So the other day Jared went to play golf with a friend. Might I add it was the longest golf game ever! He was gone for the amount of hours he would be working. This gave me a good glimpse of what life will be like taking care of our two kids by myself. Let me say that it wasn't as bad as I thought it would be. Let me also say that it wasn't pretty either. Let's just say it was very REAL.Here's a little peek at our day.
Thankfully Carson was still sleeping when Kate called, "Daddddddddyyyyyy!!!" from her crib. I got up and fixed her a bottle and was able to spend some moments with Kate alone. I really treasure these moments since they are few and far between these days. I set her up with a waffle on the floor and went to get Carson. I sat on the floor and fed him, while I also pumped (aren't I the ambidextrous one?)and tried to interact with Kate while she played. I was thinking, "Yeah! I am Supermom! Hear me roar!" Here's where it got pretty real. A lot of people ask me how Kate is adjusting to Carson. The answer to that is pretty well. For the most part she goes about her business like he isn't even there. But when she notices him she has some mixed feelings. We have taught her to pat him, but for the most part her pats are too hard and end up more like slaps or swipes.Don't let the sweet folded hands in this picture fool you. I had just foiled her attempt to "pat pat (aka slap slap)" Carson on the forehead.

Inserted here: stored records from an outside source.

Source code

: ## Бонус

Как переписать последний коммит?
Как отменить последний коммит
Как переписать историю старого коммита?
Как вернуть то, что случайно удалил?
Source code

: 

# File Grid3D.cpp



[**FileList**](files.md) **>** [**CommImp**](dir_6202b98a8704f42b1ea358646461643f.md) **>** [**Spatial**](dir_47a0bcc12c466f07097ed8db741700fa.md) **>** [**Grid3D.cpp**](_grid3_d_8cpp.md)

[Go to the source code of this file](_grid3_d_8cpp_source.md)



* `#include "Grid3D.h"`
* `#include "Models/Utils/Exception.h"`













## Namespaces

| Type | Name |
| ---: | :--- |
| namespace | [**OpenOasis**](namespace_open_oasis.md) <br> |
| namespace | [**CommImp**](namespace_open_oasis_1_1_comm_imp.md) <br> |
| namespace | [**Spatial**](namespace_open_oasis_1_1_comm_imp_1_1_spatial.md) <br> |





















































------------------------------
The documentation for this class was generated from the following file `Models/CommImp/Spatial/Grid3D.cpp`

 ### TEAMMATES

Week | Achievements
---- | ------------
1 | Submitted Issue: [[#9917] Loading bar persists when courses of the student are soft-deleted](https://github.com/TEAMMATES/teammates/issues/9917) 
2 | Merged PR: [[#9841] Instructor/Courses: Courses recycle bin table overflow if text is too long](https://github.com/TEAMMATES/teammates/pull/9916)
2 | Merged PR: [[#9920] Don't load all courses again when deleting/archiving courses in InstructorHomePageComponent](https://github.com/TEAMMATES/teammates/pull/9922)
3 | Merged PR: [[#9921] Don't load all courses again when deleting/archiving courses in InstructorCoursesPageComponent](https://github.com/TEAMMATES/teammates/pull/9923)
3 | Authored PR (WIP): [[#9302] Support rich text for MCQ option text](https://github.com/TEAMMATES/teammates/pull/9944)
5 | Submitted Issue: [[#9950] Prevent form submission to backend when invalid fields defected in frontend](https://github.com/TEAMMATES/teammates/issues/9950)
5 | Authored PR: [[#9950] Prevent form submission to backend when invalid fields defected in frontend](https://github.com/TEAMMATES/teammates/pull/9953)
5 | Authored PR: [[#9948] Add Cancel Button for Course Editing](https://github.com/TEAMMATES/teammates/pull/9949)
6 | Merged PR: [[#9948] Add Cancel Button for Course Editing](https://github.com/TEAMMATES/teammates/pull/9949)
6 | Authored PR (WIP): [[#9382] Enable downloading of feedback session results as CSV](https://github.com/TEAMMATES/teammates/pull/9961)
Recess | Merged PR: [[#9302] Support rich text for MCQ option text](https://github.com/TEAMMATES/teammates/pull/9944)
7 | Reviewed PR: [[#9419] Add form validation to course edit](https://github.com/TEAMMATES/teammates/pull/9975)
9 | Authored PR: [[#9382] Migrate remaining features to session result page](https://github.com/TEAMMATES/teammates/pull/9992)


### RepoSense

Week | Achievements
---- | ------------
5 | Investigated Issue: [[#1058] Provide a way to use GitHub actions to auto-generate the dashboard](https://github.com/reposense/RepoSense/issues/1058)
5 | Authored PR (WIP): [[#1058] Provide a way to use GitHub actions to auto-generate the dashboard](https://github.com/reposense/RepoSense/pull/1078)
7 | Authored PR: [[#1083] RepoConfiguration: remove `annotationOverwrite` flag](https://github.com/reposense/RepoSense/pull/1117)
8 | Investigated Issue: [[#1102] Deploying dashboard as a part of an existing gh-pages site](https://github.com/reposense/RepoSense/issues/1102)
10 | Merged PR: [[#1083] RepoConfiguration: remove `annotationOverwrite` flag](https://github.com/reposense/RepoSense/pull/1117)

I can tell she THINKS she is being gentle but of course in my perspective she is not at all. She has also tried to use his little body as a means to push up to a standing position. Not cool. She also likes to take out his pacifier. Which would have been ok if she hadn't tried to deposit it back into his EYE! The whole day I went back and forth between both of them. Put Kate down for a nap, feed Carson. Feed Kate, put Carson in the swing. Change Carson, Change Kate. Sneak in some lunch (one handed). In fact I am seeing that I am going to have to learn to do a lot of things one handed. So my plan for next week (and the following weeks) is that I have no plan. I'm going to be praying a lot. But other than that, I am going to take it minute by minute.
Things to remember for next week:
1. I will try not to physically stop Jared from going to work on Monday morning. Any stories he tells you to the contrary are pure fabrication
2. I will remember that Kate is still a BABY. Although I will wish with every fiber of my being that she can "go get Mommy a diaper for Carson" (I requested this on Thursday. Hey! She is very smart I thought I would give it a shot!)she will still just stare at me like I'm crazy.
3. Kate needs to be held to!
4. Even though it will be crazy I will cherish the sweet moments. For example, I taught Kate how to say, "juice" and she stood for about 30 seconds by herself that day.
5. They will cry at the same time. This is one of the tracks on the soundtrack to my life right now. It's not the sweetest sound but it's going to happen. It did happen. Many times that day. I only got a little frustrated when Kate started to imitate the newborn cries of Carson.I told her to please stick with her cry, it's much less desperate sounding. Once again, she looked at me like I was crazy.
6. I will remember that these are sweet times with my kids. This is a gift that is being given to me right now and I should not take it for granted. I have that song by Darius Rucker continuously going through my head, "It won't be like this for long, pretty soon this little boy and girl are gonna be all grown up and gone,this time is going to fly by so just hold on, it won't be like this for long."
Casual From Here on Out
2 days ago
4 comments:
You go girl! You are doing awesome. It made me smile to see your post this morning as I awoke today remembering that in just a few days Jared heads back to work. And here you are...already prepped for it! I like your humor still shining through the juggling of 2 precious babes. Just know I am in your balcony cheering you on and believing you are and will do great!
The pic with her hands folded is priceless - she has a look on her face that all too resembles my little boys! Love it.
I love you Bets.
Care
So proud of you! Just look what you're accomplishing each and every day. These 2 sweet babies couldn't ask for a better, more loving mother. So Congratulations Mom!
Love,
Auntie Tress
I love your sense of humor! I will be praying for you Monday! thanks for calling to check on us! love you
What great perspective, Betsy. You seem to be handling it beautifully :) It took me a good 12 weeks when Sage was born to feel like I had a handle on things. It's hard when the daddies have to go to work :( (It's usually tax season for us!) I would love to help you out if you ever need it!